The listing that follows should be duplicated character for character.

■ Input for this task ■
>>>>>

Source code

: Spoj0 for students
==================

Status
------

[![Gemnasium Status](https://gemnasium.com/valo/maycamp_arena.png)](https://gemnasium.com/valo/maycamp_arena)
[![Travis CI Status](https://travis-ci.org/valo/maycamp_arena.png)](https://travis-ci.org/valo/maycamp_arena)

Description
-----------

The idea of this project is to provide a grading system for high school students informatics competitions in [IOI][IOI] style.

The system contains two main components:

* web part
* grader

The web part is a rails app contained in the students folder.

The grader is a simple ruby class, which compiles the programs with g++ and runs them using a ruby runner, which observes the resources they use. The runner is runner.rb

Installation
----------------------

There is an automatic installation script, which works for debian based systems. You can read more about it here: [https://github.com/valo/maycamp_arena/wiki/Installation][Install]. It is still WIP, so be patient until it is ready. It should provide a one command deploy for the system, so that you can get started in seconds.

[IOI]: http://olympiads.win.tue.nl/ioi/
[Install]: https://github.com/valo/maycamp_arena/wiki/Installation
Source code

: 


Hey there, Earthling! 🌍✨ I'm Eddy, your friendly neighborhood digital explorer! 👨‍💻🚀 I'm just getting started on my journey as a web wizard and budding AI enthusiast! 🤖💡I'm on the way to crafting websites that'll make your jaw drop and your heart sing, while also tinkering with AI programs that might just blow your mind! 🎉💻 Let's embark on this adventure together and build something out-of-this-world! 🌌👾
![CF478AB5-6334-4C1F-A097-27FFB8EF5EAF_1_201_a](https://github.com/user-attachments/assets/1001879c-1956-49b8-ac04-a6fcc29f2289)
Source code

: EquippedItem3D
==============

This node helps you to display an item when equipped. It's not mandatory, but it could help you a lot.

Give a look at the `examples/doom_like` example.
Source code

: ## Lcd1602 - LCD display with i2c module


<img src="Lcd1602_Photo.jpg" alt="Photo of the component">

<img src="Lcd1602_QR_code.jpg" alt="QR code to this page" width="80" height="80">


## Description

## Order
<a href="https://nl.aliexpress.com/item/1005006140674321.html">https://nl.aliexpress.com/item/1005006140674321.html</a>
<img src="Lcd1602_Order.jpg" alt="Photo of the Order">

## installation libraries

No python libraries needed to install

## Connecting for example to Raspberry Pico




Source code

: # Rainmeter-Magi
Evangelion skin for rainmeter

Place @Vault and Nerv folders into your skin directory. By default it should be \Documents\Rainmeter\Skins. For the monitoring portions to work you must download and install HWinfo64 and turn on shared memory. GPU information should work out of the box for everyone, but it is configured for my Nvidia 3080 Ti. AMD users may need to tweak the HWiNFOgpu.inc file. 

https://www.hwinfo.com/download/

<<<<<

■ Answer area ■
Source code

: Spoj0 for students
==================

Status
------

[![Gemnasium Status](https://gemnasium.com/valo/maycamp_arena.png)](https://gemnasium.com/valo/maycamp_arena)
[![Travis CI Status](https://travis-ci.org/valo/maycamp_arena.png)](https://travis-ci.org/valo/maycamp_arena)

Description
-----------

The idea of this project is to provide a grading system for high school students informatics competitions in [IOI][IOI] style.

The system contains two main components:

* web part
* grader

The web part is a rails app contained in the students folder.

The grader is a simple ruby class, which compiles the programs with g++ and runs them using a ruby runner, which observes the resources they use. The runner is runner.rb

Installation
----------------------

There is an automatic installation script, which works for debian based systems. You can read more about it here: [https://github.com/valo/maycamp_arena/wiki/Installation][Install]. It is still WIP, so be patient until it is ready. It should provide a one command deploy for the system, so that you can get started in seconds.

[IOI]: http://olympiads.win.tue.nl/ioi/
[Install]: https://github.com/valo/maycamp_arena/wiki/Installation
Source code

: 


Hey there, Earthling! 🌍✨ I'm Eddy, your friendly neighborhood digital explorer! 👨‍💻🚀 I'm just getting started on my journey as a web wizard and budding AI enthusiast! 🤖💡I'm on the way to crafting websites that'll make your jaw drop and your heart sing, while also tinkering with AI programs that might just blow your mind! 🎉💻 Let's embark on this adventure together and build something out-of-this-world! 🌌👾
![CF478AB5-6334-4C1F-A097-27FFB8EF5EAF_1_201_a](https://github.com/user-attachments/assets/1001879c-1956-49b8-ac04-a6fcc29f2289)
Source code

: EquippedItem3D
==============

This node helps you to display an item when equipped. It's not mandatory, but it could help you a lot.

Give a look at the `examples/doom_like` example.
Source code

: ## Lcd1602 - LCD display with i2c module


<img src="Lcd1602_Photo.jpg" alt="Photo of the component">

<img src="Lcd1602_QR_code.jpg" alt="QR code to this page" width="80" height="80">


## Description

## Order
<a href="https://nl.aliexpress.com/item/1005006140674321.html">https://nl.aliexpress.com/item/1005006140674321.html</a>
<img src="Lcd1602_Order.jpg" alt="Photo of the Order">

## installation libraries

No python libraries needed to install

## Connecting for example to Raspberry Pico




Source code

: # Rainmeter-Magi
Evangelion skin for rainmeter

Place @Vault and Nerv folders into your skin directory. By default it should be \Documents\Rainmeter\Skins. For the monitoring portions to work you must download and install HWinfo64 and turn on shared memory. GPU information should work out of the box for everyone, but it is configured for my Nvidia 3080 Ti. AMD users may need to tweak the HWiNFOgpu.inc file. 

https://www.hwinfo.com/download/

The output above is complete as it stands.